Directions for this task: What is the number of lines below that contain the word "have"? Give only that number.

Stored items
++++++

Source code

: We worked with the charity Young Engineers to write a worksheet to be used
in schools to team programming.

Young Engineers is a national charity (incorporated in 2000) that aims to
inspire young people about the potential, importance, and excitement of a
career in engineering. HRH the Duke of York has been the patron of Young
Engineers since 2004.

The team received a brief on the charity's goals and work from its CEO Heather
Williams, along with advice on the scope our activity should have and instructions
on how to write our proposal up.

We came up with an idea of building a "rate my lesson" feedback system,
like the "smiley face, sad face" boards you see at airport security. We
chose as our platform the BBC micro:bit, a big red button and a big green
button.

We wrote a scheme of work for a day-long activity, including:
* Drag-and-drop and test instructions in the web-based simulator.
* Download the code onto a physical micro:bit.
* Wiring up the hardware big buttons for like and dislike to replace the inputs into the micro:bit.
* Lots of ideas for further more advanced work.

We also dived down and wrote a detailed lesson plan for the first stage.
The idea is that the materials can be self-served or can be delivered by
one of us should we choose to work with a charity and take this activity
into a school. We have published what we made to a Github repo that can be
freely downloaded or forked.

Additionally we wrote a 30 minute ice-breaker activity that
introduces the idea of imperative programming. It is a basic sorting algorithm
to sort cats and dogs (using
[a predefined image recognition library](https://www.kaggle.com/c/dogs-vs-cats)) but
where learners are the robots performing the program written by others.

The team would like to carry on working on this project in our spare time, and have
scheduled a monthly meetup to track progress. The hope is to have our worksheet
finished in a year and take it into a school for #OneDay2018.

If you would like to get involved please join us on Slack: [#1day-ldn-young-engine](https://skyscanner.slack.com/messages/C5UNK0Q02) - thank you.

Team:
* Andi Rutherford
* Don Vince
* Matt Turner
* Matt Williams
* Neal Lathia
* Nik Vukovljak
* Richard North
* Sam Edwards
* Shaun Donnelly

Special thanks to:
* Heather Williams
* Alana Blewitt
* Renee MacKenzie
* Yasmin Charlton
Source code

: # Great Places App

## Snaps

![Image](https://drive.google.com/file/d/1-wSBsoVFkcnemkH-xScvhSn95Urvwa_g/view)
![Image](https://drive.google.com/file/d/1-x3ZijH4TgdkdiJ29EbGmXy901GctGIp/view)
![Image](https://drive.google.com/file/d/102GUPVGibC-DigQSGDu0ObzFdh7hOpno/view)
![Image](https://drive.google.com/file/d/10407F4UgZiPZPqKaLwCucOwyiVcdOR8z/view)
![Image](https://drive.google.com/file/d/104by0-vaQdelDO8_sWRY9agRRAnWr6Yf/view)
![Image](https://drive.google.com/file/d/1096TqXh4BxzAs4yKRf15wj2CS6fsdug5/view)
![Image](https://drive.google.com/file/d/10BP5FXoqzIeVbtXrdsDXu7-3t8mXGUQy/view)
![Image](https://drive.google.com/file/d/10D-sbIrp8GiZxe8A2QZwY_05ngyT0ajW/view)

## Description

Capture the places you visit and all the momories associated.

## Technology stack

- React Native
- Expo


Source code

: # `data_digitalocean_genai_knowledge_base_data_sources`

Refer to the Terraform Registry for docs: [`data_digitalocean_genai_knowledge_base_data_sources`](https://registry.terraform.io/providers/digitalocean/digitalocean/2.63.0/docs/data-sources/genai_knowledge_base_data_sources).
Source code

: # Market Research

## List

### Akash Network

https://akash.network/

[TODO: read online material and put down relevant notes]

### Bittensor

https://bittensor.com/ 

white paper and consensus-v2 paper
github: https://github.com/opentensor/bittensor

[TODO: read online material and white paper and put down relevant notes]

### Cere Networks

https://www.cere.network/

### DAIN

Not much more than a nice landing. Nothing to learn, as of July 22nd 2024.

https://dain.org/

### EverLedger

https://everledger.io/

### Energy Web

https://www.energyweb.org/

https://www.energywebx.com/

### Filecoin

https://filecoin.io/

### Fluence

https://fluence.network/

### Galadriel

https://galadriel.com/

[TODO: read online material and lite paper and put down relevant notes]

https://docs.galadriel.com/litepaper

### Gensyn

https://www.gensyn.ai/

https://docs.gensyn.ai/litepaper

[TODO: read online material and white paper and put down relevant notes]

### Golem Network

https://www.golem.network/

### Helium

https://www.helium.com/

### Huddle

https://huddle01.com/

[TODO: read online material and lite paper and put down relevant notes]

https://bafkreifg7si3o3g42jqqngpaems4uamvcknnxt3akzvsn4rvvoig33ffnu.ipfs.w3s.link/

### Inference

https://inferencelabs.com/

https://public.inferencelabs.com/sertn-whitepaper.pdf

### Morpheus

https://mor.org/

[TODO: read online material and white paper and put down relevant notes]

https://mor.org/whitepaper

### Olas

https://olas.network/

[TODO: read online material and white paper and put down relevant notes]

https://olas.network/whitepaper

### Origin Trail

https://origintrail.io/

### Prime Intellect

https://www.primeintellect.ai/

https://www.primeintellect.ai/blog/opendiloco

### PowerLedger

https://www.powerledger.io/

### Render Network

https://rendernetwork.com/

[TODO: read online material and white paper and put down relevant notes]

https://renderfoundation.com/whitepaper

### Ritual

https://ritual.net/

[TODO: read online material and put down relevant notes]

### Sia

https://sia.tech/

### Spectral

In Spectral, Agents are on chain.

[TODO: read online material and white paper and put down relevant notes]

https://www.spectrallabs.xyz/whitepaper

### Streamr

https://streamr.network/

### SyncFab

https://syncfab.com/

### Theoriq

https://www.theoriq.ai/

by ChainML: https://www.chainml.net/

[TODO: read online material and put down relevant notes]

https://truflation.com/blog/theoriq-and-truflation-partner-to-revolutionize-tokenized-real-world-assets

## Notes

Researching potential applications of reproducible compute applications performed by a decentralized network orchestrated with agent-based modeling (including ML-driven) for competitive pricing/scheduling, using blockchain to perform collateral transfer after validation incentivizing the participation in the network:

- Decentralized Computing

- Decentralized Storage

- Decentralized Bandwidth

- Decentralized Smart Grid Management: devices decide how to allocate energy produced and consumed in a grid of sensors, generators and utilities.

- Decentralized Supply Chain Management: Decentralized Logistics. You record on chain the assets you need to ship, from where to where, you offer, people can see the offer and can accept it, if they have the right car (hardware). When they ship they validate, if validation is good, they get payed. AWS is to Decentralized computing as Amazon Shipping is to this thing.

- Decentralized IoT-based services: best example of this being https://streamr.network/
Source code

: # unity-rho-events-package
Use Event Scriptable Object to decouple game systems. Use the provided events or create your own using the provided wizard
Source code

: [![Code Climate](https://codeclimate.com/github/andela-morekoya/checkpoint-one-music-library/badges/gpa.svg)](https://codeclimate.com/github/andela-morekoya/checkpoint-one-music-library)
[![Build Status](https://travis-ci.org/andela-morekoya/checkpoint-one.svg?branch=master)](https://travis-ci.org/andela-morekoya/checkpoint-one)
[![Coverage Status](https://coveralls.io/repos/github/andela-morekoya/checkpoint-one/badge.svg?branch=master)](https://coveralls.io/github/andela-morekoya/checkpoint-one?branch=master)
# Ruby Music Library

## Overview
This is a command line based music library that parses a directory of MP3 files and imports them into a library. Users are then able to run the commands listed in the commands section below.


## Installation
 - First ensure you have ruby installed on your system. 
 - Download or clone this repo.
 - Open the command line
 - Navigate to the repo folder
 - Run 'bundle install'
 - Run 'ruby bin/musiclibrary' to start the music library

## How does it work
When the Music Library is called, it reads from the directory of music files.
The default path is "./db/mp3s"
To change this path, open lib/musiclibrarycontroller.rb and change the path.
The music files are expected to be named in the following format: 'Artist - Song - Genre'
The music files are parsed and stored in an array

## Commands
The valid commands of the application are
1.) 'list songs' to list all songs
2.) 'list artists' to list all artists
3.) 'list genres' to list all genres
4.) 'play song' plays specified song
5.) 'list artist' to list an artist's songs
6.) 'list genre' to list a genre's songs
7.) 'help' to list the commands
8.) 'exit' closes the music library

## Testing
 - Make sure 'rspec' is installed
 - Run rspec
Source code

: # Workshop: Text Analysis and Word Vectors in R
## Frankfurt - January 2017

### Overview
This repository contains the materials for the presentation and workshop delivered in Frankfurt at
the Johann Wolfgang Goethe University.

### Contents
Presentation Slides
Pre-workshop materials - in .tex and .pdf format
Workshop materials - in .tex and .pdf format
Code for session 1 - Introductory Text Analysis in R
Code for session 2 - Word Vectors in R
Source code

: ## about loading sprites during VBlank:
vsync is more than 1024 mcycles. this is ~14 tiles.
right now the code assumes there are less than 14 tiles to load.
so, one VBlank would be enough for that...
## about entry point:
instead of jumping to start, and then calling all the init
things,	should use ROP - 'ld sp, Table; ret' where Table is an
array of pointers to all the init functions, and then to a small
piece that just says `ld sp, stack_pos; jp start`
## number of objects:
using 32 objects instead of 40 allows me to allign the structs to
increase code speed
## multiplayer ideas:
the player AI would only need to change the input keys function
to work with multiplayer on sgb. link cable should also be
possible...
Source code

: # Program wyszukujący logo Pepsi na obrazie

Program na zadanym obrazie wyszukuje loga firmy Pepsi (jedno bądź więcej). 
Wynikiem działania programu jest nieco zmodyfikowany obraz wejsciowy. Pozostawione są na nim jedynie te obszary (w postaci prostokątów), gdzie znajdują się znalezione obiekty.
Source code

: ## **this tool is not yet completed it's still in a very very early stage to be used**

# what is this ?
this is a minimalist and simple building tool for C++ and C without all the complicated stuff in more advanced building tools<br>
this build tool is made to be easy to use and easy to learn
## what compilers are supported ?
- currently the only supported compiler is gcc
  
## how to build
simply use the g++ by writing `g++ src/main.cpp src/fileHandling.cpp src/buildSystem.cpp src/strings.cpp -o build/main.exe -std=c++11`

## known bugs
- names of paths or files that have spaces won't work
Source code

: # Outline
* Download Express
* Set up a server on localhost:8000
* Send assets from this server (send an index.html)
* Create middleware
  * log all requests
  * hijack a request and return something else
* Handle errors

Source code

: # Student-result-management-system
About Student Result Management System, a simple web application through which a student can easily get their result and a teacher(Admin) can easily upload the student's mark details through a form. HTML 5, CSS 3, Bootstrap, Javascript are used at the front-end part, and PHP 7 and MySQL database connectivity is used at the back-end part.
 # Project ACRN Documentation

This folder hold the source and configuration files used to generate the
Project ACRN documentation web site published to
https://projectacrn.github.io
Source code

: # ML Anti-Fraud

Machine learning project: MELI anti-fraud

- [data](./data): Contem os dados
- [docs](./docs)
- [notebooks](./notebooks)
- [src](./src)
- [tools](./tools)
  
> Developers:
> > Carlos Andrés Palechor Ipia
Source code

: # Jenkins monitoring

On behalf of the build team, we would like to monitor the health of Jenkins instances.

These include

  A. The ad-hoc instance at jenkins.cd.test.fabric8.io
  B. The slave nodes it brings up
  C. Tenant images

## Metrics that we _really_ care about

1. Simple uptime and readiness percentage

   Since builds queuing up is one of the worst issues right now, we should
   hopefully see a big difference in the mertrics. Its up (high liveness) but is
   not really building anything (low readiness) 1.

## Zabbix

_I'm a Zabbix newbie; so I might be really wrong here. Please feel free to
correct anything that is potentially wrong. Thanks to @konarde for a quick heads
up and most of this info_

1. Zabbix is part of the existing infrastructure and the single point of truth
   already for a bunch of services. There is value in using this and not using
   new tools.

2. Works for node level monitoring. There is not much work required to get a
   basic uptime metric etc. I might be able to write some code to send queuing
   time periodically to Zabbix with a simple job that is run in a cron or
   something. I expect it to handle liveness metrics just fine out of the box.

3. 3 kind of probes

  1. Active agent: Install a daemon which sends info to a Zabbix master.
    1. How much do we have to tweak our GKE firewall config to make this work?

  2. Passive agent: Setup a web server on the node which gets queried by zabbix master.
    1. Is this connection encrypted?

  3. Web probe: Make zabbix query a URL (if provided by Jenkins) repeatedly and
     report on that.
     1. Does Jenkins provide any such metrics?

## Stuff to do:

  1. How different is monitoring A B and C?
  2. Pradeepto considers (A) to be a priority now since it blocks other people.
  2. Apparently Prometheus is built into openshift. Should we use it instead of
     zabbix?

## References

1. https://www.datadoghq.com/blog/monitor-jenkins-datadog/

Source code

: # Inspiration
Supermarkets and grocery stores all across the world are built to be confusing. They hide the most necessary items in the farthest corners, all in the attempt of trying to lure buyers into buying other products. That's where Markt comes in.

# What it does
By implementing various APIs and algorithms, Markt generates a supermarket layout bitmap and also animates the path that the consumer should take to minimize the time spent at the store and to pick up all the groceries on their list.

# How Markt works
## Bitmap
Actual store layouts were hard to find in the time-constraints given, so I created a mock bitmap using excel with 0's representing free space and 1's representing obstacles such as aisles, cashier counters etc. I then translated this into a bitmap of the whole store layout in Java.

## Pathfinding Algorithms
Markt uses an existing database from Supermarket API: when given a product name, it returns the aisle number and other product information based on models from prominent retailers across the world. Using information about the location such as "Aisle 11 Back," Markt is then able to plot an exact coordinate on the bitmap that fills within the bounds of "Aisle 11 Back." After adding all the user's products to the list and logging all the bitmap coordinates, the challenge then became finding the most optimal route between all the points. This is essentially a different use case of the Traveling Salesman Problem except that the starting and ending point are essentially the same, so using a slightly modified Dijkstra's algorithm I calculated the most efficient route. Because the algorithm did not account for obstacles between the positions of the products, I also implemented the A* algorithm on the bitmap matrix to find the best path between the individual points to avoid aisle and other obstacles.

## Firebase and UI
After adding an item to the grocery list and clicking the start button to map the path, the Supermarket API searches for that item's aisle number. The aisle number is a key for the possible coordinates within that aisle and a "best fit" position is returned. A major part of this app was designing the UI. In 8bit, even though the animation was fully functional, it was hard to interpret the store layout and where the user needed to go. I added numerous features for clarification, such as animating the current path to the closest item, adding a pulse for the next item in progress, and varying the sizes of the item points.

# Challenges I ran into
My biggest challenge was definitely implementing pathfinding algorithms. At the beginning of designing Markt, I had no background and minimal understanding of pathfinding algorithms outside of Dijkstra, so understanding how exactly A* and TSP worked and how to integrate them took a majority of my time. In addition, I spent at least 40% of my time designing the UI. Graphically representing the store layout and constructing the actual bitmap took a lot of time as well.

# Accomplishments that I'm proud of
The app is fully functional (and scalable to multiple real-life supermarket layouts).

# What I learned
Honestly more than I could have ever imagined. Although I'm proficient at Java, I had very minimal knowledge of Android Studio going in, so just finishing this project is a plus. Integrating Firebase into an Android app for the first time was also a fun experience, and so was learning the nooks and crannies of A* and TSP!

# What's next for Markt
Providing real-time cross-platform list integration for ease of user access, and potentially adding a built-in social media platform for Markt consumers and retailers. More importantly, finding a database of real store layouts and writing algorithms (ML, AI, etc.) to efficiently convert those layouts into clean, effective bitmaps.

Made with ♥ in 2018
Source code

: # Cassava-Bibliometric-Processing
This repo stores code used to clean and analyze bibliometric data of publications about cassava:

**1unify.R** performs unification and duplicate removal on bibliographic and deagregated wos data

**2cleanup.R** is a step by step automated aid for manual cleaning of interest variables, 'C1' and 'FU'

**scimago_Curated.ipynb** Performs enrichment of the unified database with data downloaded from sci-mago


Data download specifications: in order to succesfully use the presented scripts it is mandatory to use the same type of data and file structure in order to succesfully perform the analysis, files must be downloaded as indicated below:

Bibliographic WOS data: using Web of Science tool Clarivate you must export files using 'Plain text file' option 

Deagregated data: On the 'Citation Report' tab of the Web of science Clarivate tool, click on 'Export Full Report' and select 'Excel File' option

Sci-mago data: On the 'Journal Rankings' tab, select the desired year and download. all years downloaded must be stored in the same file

++++++

Solution to this problem: 9